PRIMO GIORNO DI ZONA ROSSA: TENSIONE NEI MERCATI

NEL PRIMO GIORNO DI ZONA ROSSA L’INTERPRETAZIONE DI ALCUNI COMUNI MANDA NEL CAOS IL COMMERCIO AMBULANTE.
SATTIN (FIVA ASCOM CONFCOMMERCIO): “LA NORMA E’ CHIARA: PURTROPPO DOBBIAMO RIMANERE CHIUSI AD ESCLUSIONE DI ALIMENTARI E FLOROVIVAISTI”

L’esordio della reiterata zona rossa in Veneto porta con sé anche una buona dose di confusione. Almeno per ciò che riguarda il commercio ambulante.
“La norma – esordisce Ilario Sattin, presidente degli ambulanti della Fiva Ascom Confcommercio di Padova e presidente regionale di categoria di Confcommercio – è molto chiara e prevede che i mercati siano chiusi con la sola eccezione del comparto alimentare e florovivaistico.

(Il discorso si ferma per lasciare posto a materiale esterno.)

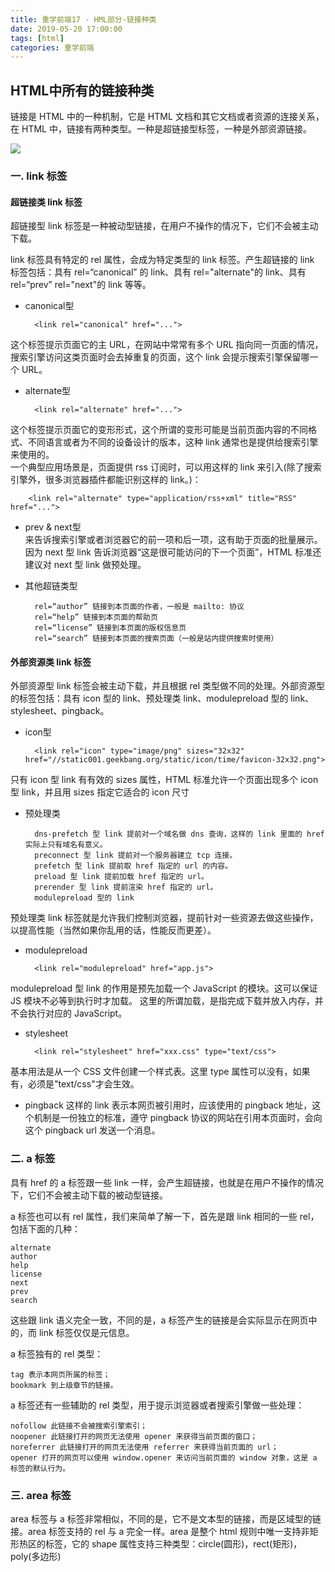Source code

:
 ```yaml
---
title: 重学前端17 - HML部分-链接种类
date: 2019-05-20 17:00:00
tags: [html]
categories: 重学前端
---
```


## HTML中所有的链接种类
链接是 HTML 中的一种机制，它是 HTML 文档和其它文档或者资源的连接关系，在 HTML 中，链接有两种类型。一种是超链接型标签，一种是外部资源链接。

![](17-1.png)

<!-- more -->
### 一. link 标签

####  超链接类 link 标签
超链接型 link 标签是一种被动型链接，在用户不操作的情况下，它们不会被主动下载。

link 标签具有特定的 rel 属性，会成为特定类型的 link 标签。产生超链接的 link 标签包括：具有 rel=“canonical” 的 link、具有 rel="alternate"的 link、具有 rel=“prev” rel="next"的 link 等等。

- canonical型
	
		<link rel="canonical" href="...">
这个标签提示页面它的主 URL，在网站中常常有多个 URL 指向同一页面的情况，搜索引擎访问这类页面时会去掉重复的页面，这个 link 会提示搜索引擎保留哪一个 URL。

- alternate型

		<link rel="alternate" href="...">
这个标签提示页面它的变形形式，这个所谓的变形可能是当前页面内容的不同格式、不同语言或者为不同的设备设计的版本，这种 link 通常也是提供给搜索引擎来使用的。  
一个典型应用场景是，页面提供 rss 订阅时，可以用这样的 link 来引入(除了搜索引擎外，很多浏览器插件都能识别这样的 link。)：

		<link rel="alternate" type="application/rss+xml" title="RSS" href="...">

- prev & next型  
来告诉搜索引擎或者浏览器它的前一项和后一项，这有助于页面的批量展示。因为 next 型 link 告诉浏览器“这是很可能访问的下一个页面”，HTML 标准还建议对 next 型 link 做预处理。

- 其他超链类型

		rel=“author” 链接到本页面的作者，一般是 mailto: 协议
		rel=“help” 链接到本页面的帮助页
		rel=“license” 链接到本页面的版权信息页
		rel=“search” 链接到本页面的搜索页面（一般是站内提供搜索时使用）

####  外部资源类 link 标签
外部资源型 link 标签会被主动下载，并且根据 rel 类型做不同的处理。外部资源型的标签包括：具有 icon 型的 link、预处理类 link、modulepreload 型的 link、stylesheet、pingback。

- icon型

		<link rel="icon" type="image/png" sizes="32x32" href="//static001.geekbang.org/static/icon/time/favicon-32x32.png">
只有 icon 型 link 有有效的 sizes 属性，HTML 标准允许一个页面出现多个 icon 型 link，并且用 sizes 指定它适合的 icon 尺寸
- 预处理类

		dns-prefetch 型 link 提前对一个域名做 dns 查询，这样的 link 里面的 href 实际上只有域名有意义。
		preconnect 型 link 提前对一个服务器建立 tcp 连接。
		prefetch 型 link 提前取 href 指定的 url 的内容。
		preload 型 link 提前加载 href 指定的 url。
		prerender 型 link 提前渲染 href 指定的 url。
		modulepreload 型的 link
预处理类 link 标签就是允许我们控制浏览器，提前针对一些资源去做这些操作，以提高性能（当然如果你乱用的话，性能反而更差）。
- modulepreload  
	
		<link rel="modulepreload" href="app.js">
modulepreload 型 link 的作用是预先加载一个 JavaScript 的模块。这可以保证 JS 模块不必等到执行时才加载。
这里的所谓加载，是指完成下载并放入内存，并不会执行对应的 JavaScript。
- stylesheet

		<link rel="stylesheet" href="xxx.css" type="text/css">
基本用法是从一个 CSS 文件创建一个样式表。这里 type 属性可以没有，如果有，必须是"text/css"才会生效。

- pingback
这样的 link 表示本网页被引用时，应该使用的 pingback 地址，这个机制是一份独立的标准，遵守 pingback 协议的网站在引用本页面时，会向这个 pingback url 发送一个消息。

### 二. a 标签
具有 href 的 a 标签跟一些 link 一样，会产生超链接，也就是在用户不操作的情况下，它们不会被主动下载的被动型链接。

a 标签也可以有 rel 属性，我们来简单了解一下，首先是跟 link 相同的一些 rel，包括下面的几种：

	alternate
	author
	help
	license
	next
	prev
	search

这些跟 link 语义完全一致，不同的是，a 标签产生的链接是会实际显示在网页中的，而 link 标签仅仅是元信息。

a 标签独有的 rel 类型：

	tag 表示本网页所属的标签；
	bookmark 到上级章节的链接。

a 标签还有一些辅助的 rel 类型，用于提示浏览器或者搜索引擎做一些处理：

	nofollow 此链接不会被搜索引擎索引；
	noopener 此链接打开的网页无法使用 opener 来获得当前页面的窗口；
	noreferrer 此链接打开的网页无法使用 referrer 来获得当前页面的 url；
	opener 打开的网页可以使用 window.opener 来访问当前页面的 window 对象，这是 a 标签的默认行为。

### 三. area 标签

area 标签与 a 标签非常相似，不同的是，它不是文本型的链接，而是区域型的链接。area 标签支持的 rel 与 a 完全一样。area 是整个 html 规则中唯一支持非矩形热区的标签，它的 shape 属性支持三种类型：circle(圆形)，rect(矩形)，poly(多边形)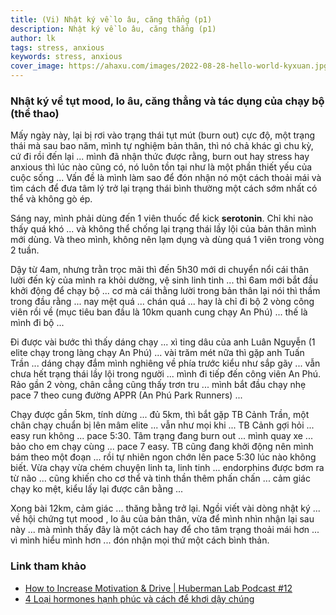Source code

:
 ```yaml
---
title: (Vi) Nhật ký về lo âu, căng thẳng (p1)
description: Nhật ký về lo âu, căng thẳng (p1)
author: lk
tags: stress, anxious
keywords: stress, anxious
cover_image: https://ahaxu.com/images/2022-08-28-hello-world-kyxuan.jpg
---
```


### Nhật ký về tụt mood, lo âu, căng thẳng và tác dụng của chạy bộ (thể thao)

Mấy ngày này, lại bị rơi vào trạng thái tụt mút (burn out) cực độ, một trạng thái mà sau bao năm, mình tự nghiệm bản thân, thì nó chả khác gì chu kỳ, cứ đi rồi đến lại ... mình đã nhận thức được rằng, burn out hay stress hay anxious thì lúc nào cũng có, nó luôn tồn tại như là một phần thiết yếu của cuộc sống ... Vấn đề là mình làm sao để đón nhận nó một cách thoải mái và tìm cách để đưa tâm lý trở lại trạng thái bình thường một cách sớm nhất có thể và không gò ép.

Sáng nay, mình phải dùng đến 1 viên thuốc để kick **serotonin**. Chỉ khi nào thấy quá khó ... và không thể chống lại trạng thái lầy lội của bản thân mình mới dùng. Và theo mình, không nên lạm dụng và dùng quá 1 viên trong vòng 2 tuần.

Dậy từ 4am, nhưng trằn trọc mãi thì đến 5h30 mới di chuyển nổi cái thân lười đến kỳ của mình ra khỏi dường, vệ sinh linh tinh ... thì 6am mới bắt đầu khởi động để chạy bộ ... cơ mà cái thằng lười trong bản thân lại nói thì thầm trong đầu  rằng ... nay mệt quá ... chán quá ... hay là chỉ đi bộ 2 vòng công viên rồi về (mục tiêu ban đầu là 10km quanh cung chạy An Phú) ... thế là mình đi bộ ...

Đi được vài bước thì thấy dáng chạy ... xì ting dâu của anh Luân Nguyễn (1 elite chạy trong làng chạy An Phú) ... vài trăm mét nữa thì gặp anh Tuấn Trần ... dáng chạy đắm mình nghiêng về phía trước kiểu như sắp gãy ... vẫn chưa hết trạng thái lầy lội trong người ... mình đi tiếp đến công viên An Phú. Rảo gần 2 vòng, chân cẳng cũng thấy trơn tru ... mình bắt đầu chạy nhẹ pace 7 theo cung đường APPR (An Phú Park Runners) ...

Chạy được gần 5km, tính dừng ... đủ 5km, thì bắt gặp TB Cảnh Trần, một chân chạy chuẩn bị lên mâm elite ... vẫn như mọi khi ... TB Cảnh gợi hỏi ... easy run không ... pace 5:30. Tâm trạng đang burn out ... mình quay xe ... bảo cho em chạy cùng ... pace 7 easy. TB cũng đang khởi động nên mình bám theo một đoạn ... rồi tự nhiên ngon chớn lên pace 5:30 lúc nào không biết. Vừa chạy vừa chém chuyện linh ta, linh tinh ... endorphins được bơm ra từ não ... cũng khiến cho cơ thể và tinh thần thêm phấn chấn ... cảm giác chạy ko mệt, kiểu lấy lại được cân bằng ...

Xong bài 12km, cảm giác ... thăng bằng trở lại. Ngồi viết vài dòng nhật ký ... về hội chứng tụt mood , lo âu của bản thân, vừa để mình nhìn nhận lại sau này ... mà mình thấy đây là một cách hay để cho tâm trạng thoải mái hơn ... vì mình hiểu mình hơn ... đón nhận mọi thứ một cách bình thản.

### Link tham khảo

- [How to Increase Motivation & Drive | Huberman Lab Podcast #12](https://www.youtube.com/watch?v=vA50EK70whE)
- [4 Loại hormones hạnh phúc và cách để khơi dậy chúng](https://vietcetera.com/vn/4-loai-hormones-hanh-phuc-va-cach-de-khoi-day-chung)

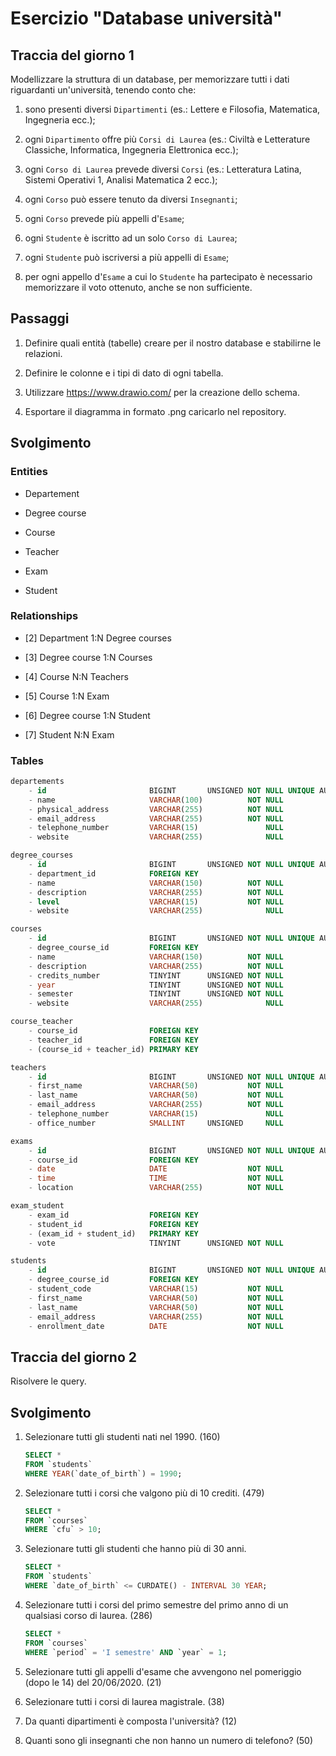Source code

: # Esercizio "Database università"

## Traccia del giorno 1

Modellizzare la struttura di un database, per memorizzare tutti i dati riguardanti un'università, tenendo conto che:

1. sono presenti diversi `Dipartimenti` (es.: Lettere e Filosofia, Matematica, Ingegneria ecc.);

2. ogni `Dipartimento` offre più `Corsi di Laurea` (es.: Civiltà e Letterature Classiche, Informatica, Ingegneria Elettronica ecc.);

3. ogni `Corso di Laurea` prevede diversi `Corsi` (es.: Letteratura Latina, Sistemi Operativi 1, Analisi Matematica 2 ecc.);

4. ogni `Corso` può essere tenuto da diversi `Insegnanti`;

5. ogni `Corso` prevede più appelli d'`Esame`;

6. ogni `Studente` è iscritto ad un solo `Corso di Laurea`;

7. ogni `Studente` può iscriversi a più appelli di `Esame`;

8. per ogni appello d'`Esame` a cui lo `Studente` ha partecipato è necessario memorizzare il voto ottenuto, anche se non sufficiente.

## Passaggi

1. Definire quali entità (tabelle) creare per il nostro database e stabilirne le relazioni.

2. Definire le colonne e i tipi di dato di ogni tabella.

3. Utilizzare https://www.drawio.com/ per la creazione dello schema.

4. Esportare il diagramma in formato .png caricarlo nel repository.

## Svolgimento

### Entities

- Departement

- Degree course

- Course

- Teacher

- Exam

- Student

### Relationships

- [2] Department     1:N Degree courses
 
- [3] Degree course  1:N Courses
 
- [4] Course         N:N Teachers
 
- [5] Course         1:N Exam

- [6] Degree course  1:N Student

- [7] Student        N:N Exam

### Tables

```sql
departements
    - id                       BIGINT       UNSIGNED NOT NULL UNIQUE AUTO_INCREMENT PRIMARY KEY
    - name                     VARCHAR(100)          NOT NULL
    - physical_address         VARCHAR(255)          NOT NULL
    - email_address            VARCHAR(255)          NOT NULL
    - telephone_number         VARCHAR(15)               NULL
    - website                  VARCHAR(255)              NULL
```

```sql
degree_courses
    - id                       BIGINT       UNSIGNED NOT NULL UNIQUE AUTO_INCREMENT PRIMARY KEY
    - department_id            FOREIGN KEY
    - name                     VARCHAR(150)          NOT NULL
    - description              VARCHAR(255)          NOT NULL
    - level                    VARCHAR(15)           NOT NULL
    - website                  VARCHAR(255)              NULL
```

```sql
courses
    - id                       BIGINT       UNSIGNED NOT NULL UNIQUE AUTO_INCREMENT PRIMARY KEY
    - degree_course_id         FOREIGN KEY
    - name                     VARCHAR(150)          NOT NULL
    - description              VARCHAR(255)          NOT NULL
    - credits_number           TINYINT      UNSIGNED NOT NULL
    - year                     TINYINT      UNSIGNED NOT NULL
    - semester                 TINYINT      UNSIGNED NOT NULL
    - website                  VARCHAR(255)              NULL
```

```sql
course_teacher
    - course_id                FOREIGN KEY
    - teacher_id               FOREIGN KEY
    - (course_id + teacher_id) PRIMARY KEY
```

```sql
teachers
    - id                       BIGINT       UNSIGNED NOT NULL UNIQUE AUTO_INCREMENT PRIMARY KEY
    - first_name               VARCHAR(50)           NOT NULL
    - last_name                VARCHAR(50)           NOT NULL
    - email_address            VARCHAR(255)          NOT NULL
    - telephone_number         VARCHAR(15)               NULL
    - office_number            SMALLINT     UNSIGNED     NULL
```

```sql
exams
    - id                       BIGINT       UNSIGNED NOT NULL UNIQUE AUTO_INCREMENT PRIMARY KEY
    - course_id                FOREIGN KEY
    - date                     DATE                  NOT NULL
    - time                     TIME                  NOT NULL
    - location                 VARCHAR(255)          NOT NULL
```

```sql
exam_student
    - exam_id                  FOREIGN KEY
    - student_id               FOREIGN KEY
    - (exam_id + student_id)   PRIMARY KEY
    - vote                     TINYINT      UNSIGNED NOT NULL
```

```sql
students
    - id                       BIGINT       UNSIGNED NOT NULL UNIQUE AUTO_INCREMENT PRIMARY KEY
    - degree_course_id         FOREIGN KEY
    - student_code             VARCHAR(15)           NOT NULL
    - first_name               VARCHAR(50)           NOT NULL
    - last_name                VARCHAR(50)           NOT NULL
    - email_address            VARCHAR(255)          NOT NULL
    - enrollment_date          DATE                  NOT NULL
```

## Traccia del giorno 2

Risolvere le query.

## Svolgimento

1. Selezionare tutti gli studenti nati nel 1990. (160)

    ```sql
    SELECT *
    FROM `students`
    WHERE YEAR(`date_of_birth`) = 1990;
    ```

2. Selezionare tutti i corsi che valgono più di 10 crediti. (479)

    ```sql
    SELECT *
    FROM `courses`
    WHERE `cfu` > 10;
    ```

3. Selezionare tutti gli studenti che hanno più di 30 anni.

    ```sql
    SELECT *
    FROM `students`
    WHERE `date_of_birth` <= CURDATE() - INTERVAL 30 YEAR;
    ```

4. Selezionare tutti i corsi del primo semestre del primo anno di un qualsiasi corso di laurea. (286)

    ```sql
    SELECT *
    FROM `courses`
    WHERE `period` = 'I semestre' AND `year` = 1;
    ```

5. Selezionare tutti gli appelli d'esame che avvengono nel pomeriggio (dopo le 14) del 20/06/2020. (21)

6. Selezionare tutti i corsi di laurea magistrale. (38)

7. Da quanti dipartimenti è composta l'università? (12)

8. Quanti sono gli insegnanti che non hanno un numero di telefono? (50)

Purtroppo alcuni comuni hanno creduto di poter estendere anche al mercato le norme previste per il commercio in sede fissa che, diversamente dal commercio ambulante, prevede anche tutta una serie di attività che possono tenere aperto (ferramenta, articoli per bambini, ecc.)”.
Risultato?
“ E’ stata una mattinata di forte tensione – continua Sattin – con decine e decine di colleghi che ci hanno chiesto lumi. Questo perché alcuni avevano potuto aprire il banco nel mercato di un comune “aperturista” e tutti gli altri, assolutamente in linea con quanto prevede la norma, avevano dovuto intraprendere il lungo calvario che da qui ci porterà fino a dopo Pasqua, quando, forse, potremo riaprire ed avviarci verso una parvenza di normalità anche se questa nuova stretta lascerà sul campo altre attività oltre a quelle che, in quest’anno di pandemia, hanno definitivamente abbandonato la piazza”.